TASK INSTRUCTIONS: Since pictures are not wanted, repeat only the text of the records, word for word.

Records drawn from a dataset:
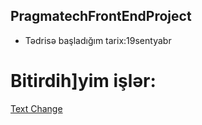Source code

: ## PragmatechFrontEndProject

- Tədrisə başladığım tarix:19sentyabr

# Bitirdih]yim işlər:

[Text Change](https://github.com/FeridPiriyev/Text-Change)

SOLUTION TO THIS PROBLEM:
Source code

: ## PragmatechFrontEndProject

- Tədrisə başladığım tarix:19sentyabr

# Bitirdih]yim işlər:

[Text Change](https://github.com/FeridPiriyev/Text-Change)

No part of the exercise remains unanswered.